The challenge of high recovery
Increasing water recovery rates introduces several engineering challenges:
- Scaling and fouling: Higher concentrations of dissolved solids lead to mineral and biological buildup.
- Rising osmotic pressure: Increased pressure raises energy demands and membrane stress.
- Operational stability: Even minor performance fluctuations can impact production.
- Chemical and energy costs: Aggressive recovery targets can drive up OPEX without the right controls.
Reaching ultra-high recovery requires not just stronger membranes, but smarter process design — and IDE has developed a breakthrough solution to make it possible.
The MAXH2O technology platform
IDE Technologies’ MAXH2O platform is a suite of proprietary membrane-based technologies designed to push water recovery to its practical limit — safely, efficiently and sustainably.
The platform includes two key innovations:
- MAXH2O Desalter
- MAXH2O Pulse Flow RO (PFRO)
Together, they deliver exceptional recovery, reliability, and cost efficiency for industrial reuse and ZLD applications.
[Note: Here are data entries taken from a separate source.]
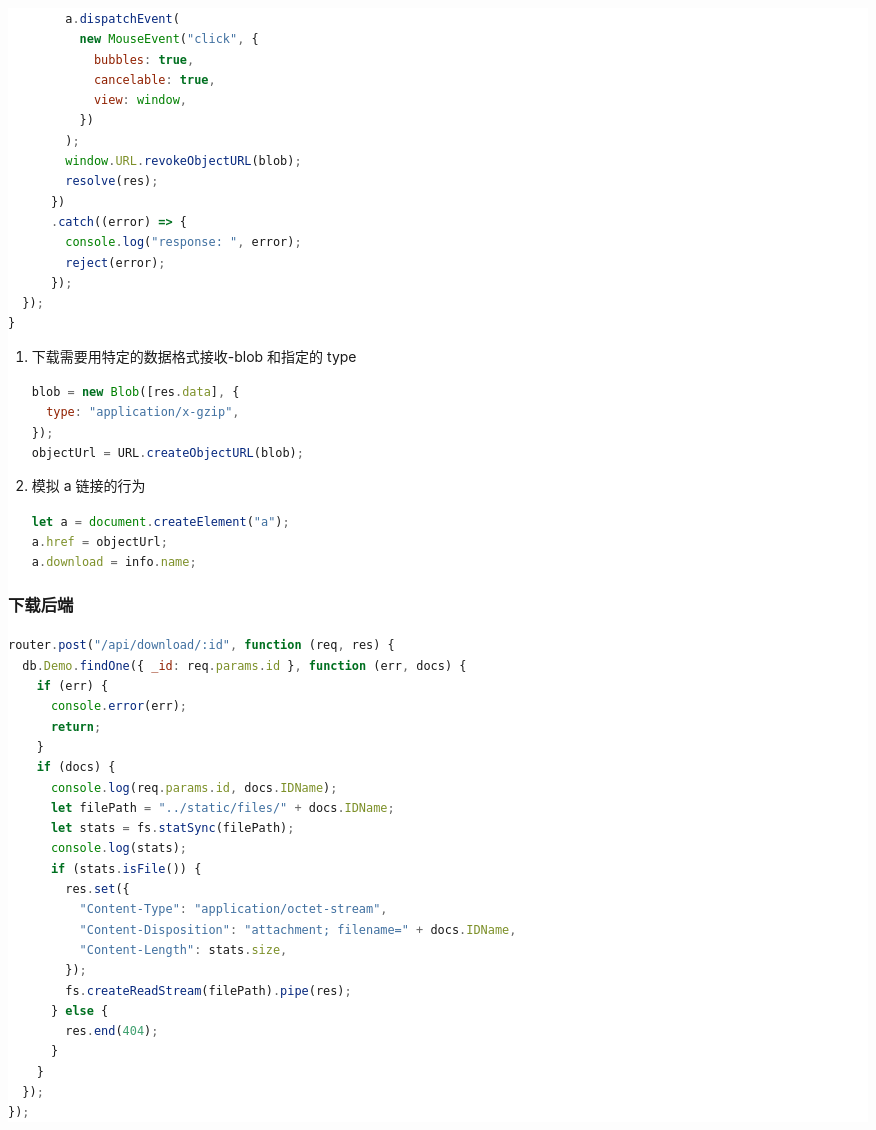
 ```js
        a.dispatchEvent(
          new MouseEvent("click", {
            bubbles: true,
            cancelable: true,
            view: window,
          })
        );
        window.URL.revokeObjectURL(blob);
        resolve(res);
      })
      .catch((error) => {
        console.log("response: ", error);
        reject(error);
      });
  });
}
```

1. 下载需要用特定的数据格式接收-blob 和指定的 type

   ```js
   blob = new Blob([res.data], {
     type: "application/x-gzip",
   });
   objectUrl = URL.createObjectURL(blob);
   ```

2. 模拟 a 链接的行为

   ```js
   let a = document.createElement("a");
   a.href = objectUrl;
   a.download = info.name;
   ```

### 下载后端

```js
router.post("/api/download/:id", function (req, res) {
  db.Demo.findOne({ _id: req.params.id }, function (err, docs) {
    if (err) {
      console.error(err);
      return;
    }
    if (docs) {
      console.log(req.params.id, docs.IDName);
      let filePath = "../static/files/" + docs.IDName;
      let stats = fs.statSync(filePath);
      console.log(stats);
      if (stats.isFile()) {
        res.set({
          "Content-Type": "application/octet-stream",
          "Content-Disposition": "attachment; filename=" + docs.IDName,
          "Content-Length": stats.size,
        });
        fs.createReadStream(filePath).pipe(res);
      } else {
        res.end(404);
      }
    }
  });
});
```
MAXH2O Desalter: Beating scaling at its own game
The MAXH2O Desalter achieves recovery rates of up to 98%, tackling scaling at the source. Instead of allowing salts to accumulate on membrane surfaces, the system continuously precipitates sparingly soluble salts in a fluidized bed reactor, while recirculating treated water through the RO at high shear velocity.
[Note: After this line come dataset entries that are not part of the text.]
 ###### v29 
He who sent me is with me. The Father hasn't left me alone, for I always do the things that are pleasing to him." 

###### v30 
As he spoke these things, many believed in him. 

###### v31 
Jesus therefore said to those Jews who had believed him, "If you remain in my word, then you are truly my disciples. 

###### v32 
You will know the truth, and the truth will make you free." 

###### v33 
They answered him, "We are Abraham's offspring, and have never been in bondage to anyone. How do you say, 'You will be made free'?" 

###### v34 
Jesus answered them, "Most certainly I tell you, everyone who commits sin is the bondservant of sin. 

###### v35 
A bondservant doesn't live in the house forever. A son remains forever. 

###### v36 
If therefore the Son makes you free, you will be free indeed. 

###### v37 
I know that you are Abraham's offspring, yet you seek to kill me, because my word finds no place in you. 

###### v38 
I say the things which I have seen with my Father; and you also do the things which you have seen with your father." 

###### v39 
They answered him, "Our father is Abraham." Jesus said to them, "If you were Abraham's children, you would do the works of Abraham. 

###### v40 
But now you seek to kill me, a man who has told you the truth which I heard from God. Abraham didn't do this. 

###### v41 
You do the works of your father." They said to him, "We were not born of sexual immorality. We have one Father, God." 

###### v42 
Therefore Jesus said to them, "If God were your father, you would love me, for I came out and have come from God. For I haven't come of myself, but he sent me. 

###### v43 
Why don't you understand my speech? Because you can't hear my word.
This unique configuration:
- Prevents scaling and salt buildup
- Reduces biofouling due to dynamic flow conditions
- Accommodates variable feedwater quality
- Lowers CAPEX and OPEX compared to conventional high-recovery RO
A step closer to a waste-free future
With the MAXH2O Desalter and MAXH2O PFRO, IDE is helping industries achieve water recoveries once considered out of reach — cutting waste, reducing freshwater demand, and advancing the shift toward true circularity.
By minimizing thermal dependence and optimizing membrane performance, IDE’s technologies enable industries to move from waste treatment to resource recovery — a vital step toward a waste-free, water-secure future.